Betsy Burdett said she is a Christian and majored in religion and college but disagrees that the city should place the motto on its building. Burdett said our relationship with God is a personal relationship not a corporate relationship.
Augusta Anderson the “In God We Trust” motto was first used to insinuate that God favored the side of the North. She said she cannot find a single reference that Jesus of Nazareth ever uttered these words. She said if this motion is to promote one God over another then that is a violation of the First Amendment. Anderson also said placing the motto in the city might not be good for business from an economic standpoint.
“We might potentially be discouraging the very thing this community needs to thrive and grow,” said Anderson. “I suggest we leave the motto on the money.”
Following the public comments commissioner Mark Oxtoby said the board hasn’t considered anything. Commissioner Carolyn Ashburn said a motto action committee brought the request to Saluda and as part of their information, their purpose is to promote Christian heritage with hopes Americans would turn back to them.

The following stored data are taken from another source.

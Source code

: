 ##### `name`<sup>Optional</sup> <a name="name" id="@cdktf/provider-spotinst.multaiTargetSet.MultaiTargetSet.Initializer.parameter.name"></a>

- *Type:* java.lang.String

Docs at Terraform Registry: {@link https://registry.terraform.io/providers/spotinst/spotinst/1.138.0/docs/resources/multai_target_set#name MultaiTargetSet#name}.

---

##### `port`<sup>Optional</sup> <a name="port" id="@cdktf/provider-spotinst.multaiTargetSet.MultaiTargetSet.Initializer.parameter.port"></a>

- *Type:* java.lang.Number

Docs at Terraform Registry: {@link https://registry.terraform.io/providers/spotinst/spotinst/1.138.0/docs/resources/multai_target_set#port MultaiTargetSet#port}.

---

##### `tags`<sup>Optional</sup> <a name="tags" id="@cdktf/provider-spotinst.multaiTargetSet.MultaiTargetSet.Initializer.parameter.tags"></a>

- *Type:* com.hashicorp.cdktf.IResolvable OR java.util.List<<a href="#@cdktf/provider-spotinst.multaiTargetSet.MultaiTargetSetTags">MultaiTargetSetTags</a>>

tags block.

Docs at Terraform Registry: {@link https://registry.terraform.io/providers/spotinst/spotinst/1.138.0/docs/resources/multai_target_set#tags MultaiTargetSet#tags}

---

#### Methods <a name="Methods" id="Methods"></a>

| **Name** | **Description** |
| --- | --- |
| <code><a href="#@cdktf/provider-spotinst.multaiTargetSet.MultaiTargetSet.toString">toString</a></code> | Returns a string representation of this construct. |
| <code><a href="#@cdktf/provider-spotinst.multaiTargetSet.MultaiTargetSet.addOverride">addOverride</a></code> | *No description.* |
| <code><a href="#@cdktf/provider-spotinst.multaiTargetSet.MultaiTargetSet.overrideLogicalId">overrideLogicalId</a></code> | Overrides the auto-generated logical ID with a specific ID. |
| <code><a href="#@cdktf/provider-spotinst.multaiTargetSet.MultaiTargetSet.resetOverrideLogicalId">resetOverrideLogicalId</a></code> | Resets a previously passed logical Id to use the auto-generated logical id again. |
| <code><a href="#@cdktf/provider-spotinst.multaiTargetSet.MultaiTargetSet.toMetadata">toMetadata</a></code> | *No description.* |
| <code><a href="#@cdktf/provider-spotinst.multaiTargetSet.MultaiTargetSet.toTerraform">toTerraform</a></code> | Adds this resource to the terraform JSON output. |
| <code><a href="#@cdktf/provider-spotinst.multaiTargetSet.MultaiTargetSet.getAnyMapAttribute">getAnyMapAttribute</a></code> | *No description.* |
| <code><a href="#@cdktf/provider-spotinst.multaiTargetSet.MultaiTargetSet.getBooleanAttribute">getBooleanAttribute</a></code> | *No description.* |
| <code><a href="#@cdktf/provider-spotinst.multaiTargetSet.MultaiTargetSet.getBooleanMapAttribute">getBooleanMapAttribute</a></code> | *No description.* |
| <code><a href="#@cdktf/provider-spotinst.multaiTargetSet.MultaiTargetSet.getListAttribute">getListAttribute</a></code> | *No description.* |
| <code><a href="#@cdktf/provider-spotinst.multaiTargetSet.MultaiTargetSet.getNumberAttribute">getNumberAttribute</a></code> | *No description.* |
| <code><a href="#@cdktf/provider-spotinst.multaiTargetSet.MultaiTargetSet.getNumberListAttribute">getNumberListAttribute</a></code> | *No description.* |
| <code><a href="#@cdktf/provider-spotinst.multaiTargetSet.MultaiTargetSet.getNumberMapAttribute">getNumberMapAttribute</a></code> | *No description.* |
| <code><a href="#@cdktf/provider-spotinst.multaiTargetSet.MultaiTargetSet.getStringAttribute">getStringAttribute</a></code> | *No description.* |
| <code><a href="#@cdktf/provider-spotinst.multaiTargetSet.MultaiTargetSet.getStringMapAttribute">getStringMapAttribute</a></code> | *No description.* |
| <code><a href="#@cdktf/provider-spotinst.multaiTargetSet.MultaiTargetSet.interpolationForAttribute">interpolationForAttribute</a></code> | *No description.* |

Saluda City Manager Jon Cannon said during the city’s Feb. 8 meeting, commissioners reviewed the possibility of installing the words on city hall and instructed him to provide a proposed location and cost for installation.
Cannon said in order to install the wording on the building it would require fixing a placard to the face of city hall. The most logical location, he said, would be to place either vinyl or painting of the words on the windows. Costs included either for vinyl lettering or $100-$150 for painting. Cannon spoke with historic preservation officials since city hall is an historic building and they encouraged painting.
Commissioner Stan Walker said personally he doesn’t have an issue with it other than it does bring up a discussion that creates hard feelings.
“I think personally, why bother,” Walker said.
Walker said to him it would just be creating more of an issue.
Saluda Mayor Fred Baisden said he agreed with Anderson, who said you don’t show your religion by putting words on a building.
“You show your religion by how you live,” Baisden said. “I’m neutral on it. It doesn’t fit on the building.”
Ashburn said she wants Saluda to be inclusive and to welcome all people and she would vote no on placing the motto on the city building.
Commissioners unanimously approved a motion to deny the request to install the motto.